DNS stands for Domain Name System. It is one of the oldest running systems in the Internet communication. DNS is nothing less than the backbone of the entire Internet communication. In the earlier days, when the Internet was in its nascent stage, people will have to enter IP (Internet Protocol) Addresses to access the websites and web pages. However, this soon became a cumbersome job as the number of websites started growing and Internet increased its penetration.
A typical IP address is a combination of digits separated by dots. Remembering a unique combination of numbers for each website is not only difficult, it is near impossible if the number of website becomes too big. With the current state of the Internet, you can well imagine how chaotic it would have been if we had to remember the IP address of every individual website, not to mention that this system was nowhere near being user friendly.
DNS came to rescue. It is the system that allows you to remember just a regular name and once you have entered the name of the website this system finds the relevant IP for the domain name and makes sure that your request reaches the right server. Without DNS entire web based communication as we know it will be crippled and brought to a standstill. However, since DNS was implemented way back when online attack and malwares were not much heard of, there is little or virtually no security included in the system. Quite astonishingly DNS is one of the most important yet most vulnerable of all in the entire Internet network.
As mentioned, DNS is quite vulnerable to external attacks. It will only take a person to slightly tamper with the DNS servers and the user will no longer be able to reach the targeted websites. Let us take a closer look at some of the exploits.
DNS poisoning is a specialised task that tampers with the DNS server records. This has the potential to take any unsuspecting visitors to any website instead of the original one. Consider an unsuspecting person being directed to a fake bank website where he/she reveals the login id & password. Or, online shoppers are being directed to another fake ecommerce site where credit card or other financial payment details are revealed by many. These are major exploits.
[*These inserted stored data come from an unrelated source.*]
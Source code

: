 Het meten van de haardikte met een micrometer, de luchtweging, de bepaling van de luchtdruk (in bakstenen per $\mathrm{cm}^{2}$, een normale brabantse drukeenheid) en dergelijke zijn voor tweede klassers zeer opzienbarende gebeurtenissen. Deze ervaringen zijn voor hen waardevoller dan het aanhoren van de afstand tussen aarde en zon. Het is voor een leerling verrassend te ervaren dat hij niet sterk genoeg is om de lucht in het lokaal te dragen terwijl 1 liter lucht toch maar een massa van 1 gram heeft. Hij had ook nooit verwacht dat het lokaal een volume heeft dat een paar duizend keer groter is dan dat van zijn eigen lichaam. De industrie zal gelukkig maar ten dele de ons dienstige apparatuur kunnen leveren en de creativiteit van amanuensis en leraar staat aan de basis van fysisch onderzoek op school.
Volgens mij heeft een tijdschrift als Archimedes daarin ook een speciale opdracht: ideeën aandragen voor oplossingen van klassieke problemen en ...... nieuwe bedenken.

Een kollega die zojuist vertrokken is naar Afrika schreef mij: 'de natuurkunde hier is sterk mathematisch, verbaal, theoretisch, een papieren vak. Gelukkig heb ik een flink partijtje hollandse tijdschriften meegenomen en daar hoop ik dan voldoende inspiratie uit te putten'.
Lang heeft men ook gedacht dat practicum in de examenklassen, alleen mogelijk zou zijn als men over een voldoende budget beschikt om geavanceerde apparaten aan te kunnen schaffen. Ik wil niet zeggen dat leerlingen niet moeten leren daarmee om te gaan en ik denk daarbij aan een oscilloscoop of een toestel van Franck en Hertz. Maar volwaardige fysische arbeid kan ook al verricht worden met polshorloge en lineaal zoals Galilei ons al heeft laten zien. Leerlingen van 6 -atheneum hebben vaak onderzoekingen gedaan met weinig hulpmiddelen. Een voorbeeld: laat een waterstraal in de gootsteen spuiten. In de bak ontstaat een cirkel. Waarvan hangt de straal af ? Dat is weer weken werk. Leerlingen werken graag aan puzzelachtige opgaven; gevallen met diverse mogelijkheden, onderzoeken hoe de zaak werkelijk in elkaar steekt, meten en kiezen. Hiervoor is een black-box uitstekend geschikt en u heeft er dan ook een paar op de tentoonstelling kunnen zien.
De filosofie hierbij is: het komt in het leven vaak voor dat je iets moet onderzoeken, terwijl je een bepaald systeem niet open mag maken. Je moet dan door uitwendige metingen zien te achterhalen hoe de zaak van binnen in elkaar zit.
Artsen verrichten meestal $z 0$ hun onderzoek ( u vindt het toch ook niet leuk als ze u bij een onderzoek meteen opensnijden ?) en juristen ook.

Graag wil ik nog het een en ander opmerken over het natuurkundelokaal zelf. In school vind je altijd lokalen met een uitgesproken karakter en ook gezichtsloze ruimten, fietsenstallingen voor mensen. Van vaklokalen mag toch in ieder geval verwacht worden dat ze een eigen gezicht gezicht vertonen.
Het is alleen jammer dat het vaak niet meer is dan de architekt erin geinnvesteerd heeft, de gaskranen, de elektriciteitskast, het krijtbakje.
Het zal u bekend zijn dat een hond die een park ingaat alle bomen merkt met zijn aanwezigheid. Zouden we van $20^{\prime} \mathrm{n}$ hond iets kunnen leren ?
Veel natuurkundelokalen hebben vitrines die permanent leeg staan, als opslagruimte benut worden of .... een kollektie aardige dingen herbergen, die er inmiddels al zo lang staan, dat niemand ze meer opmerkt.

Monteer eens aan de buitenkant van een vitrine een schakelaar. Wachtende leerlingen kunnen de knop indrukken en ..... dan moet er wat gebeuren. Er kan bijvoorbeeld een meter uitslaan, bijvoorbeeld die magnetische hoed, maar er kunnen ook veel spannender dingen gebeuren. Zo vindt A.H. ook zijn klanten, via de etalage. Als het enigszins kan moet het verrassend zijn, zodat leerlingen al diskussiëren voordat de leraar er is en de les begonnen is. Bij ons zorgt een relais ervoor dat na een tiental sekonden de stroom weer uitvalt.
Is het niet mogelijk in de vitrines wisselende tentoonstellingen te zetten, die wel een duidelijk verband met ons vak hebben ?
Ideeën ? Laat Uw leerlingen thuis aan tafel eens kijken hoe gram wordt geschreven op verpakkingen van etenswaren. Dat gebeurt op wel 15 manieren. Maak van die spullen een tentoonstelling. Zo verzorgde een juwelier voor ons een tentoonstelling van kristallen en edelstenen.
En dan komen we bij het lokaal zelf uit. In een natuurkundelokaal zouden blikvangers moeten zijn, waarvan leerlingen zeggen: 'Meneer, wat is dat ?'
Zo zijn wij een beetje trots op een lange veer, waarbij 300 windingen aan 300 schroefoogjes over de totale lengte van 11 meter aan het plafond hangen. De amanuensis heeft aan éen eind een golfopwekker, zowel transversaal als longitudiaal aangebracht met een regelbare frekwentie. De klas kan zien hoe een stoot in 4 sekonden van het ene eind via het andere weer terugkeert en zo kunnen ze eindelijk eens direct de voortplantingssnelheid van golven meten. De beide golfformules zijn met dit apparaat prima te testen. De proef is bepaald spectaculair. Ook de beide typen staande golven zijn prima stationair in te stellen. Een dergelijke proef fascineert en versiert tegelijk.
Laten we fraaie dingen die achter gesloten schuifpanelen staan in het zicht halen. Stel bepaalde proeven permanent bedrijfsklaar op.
Another highly popular and notorious DNS attack is the Denial of Service attack. It is more commonly referred to as DoS or DDoS. The targets of this type of attacks are one particular IP. It uses varied methods, but the result is same. The targeted IP becomes unavailable, either because of server crash or because it has been indefinitely looped in a series of requests. Here is a great article to learn more about DoS attacks.
Even though there are such simple and major exploit patterns available, these attacks can be prevented. For starter, an organization should stop using general-purpose computers for DNS. They need to implement purpose-built computers with higher and targeted security to ensure protection of DNS. It is also important to shield the DNS from uncontrolled and unmonitored access. There are various security protocols and security systems available that can do the job. You should always hire an expert to set up your DNS system and security.
DNS attack is ever growing menace. It is best to stay alert and be prepared for them. Saving some money and time by using a vulnerable system for DNS is never a smart choice. Investment on DNS security is worth it.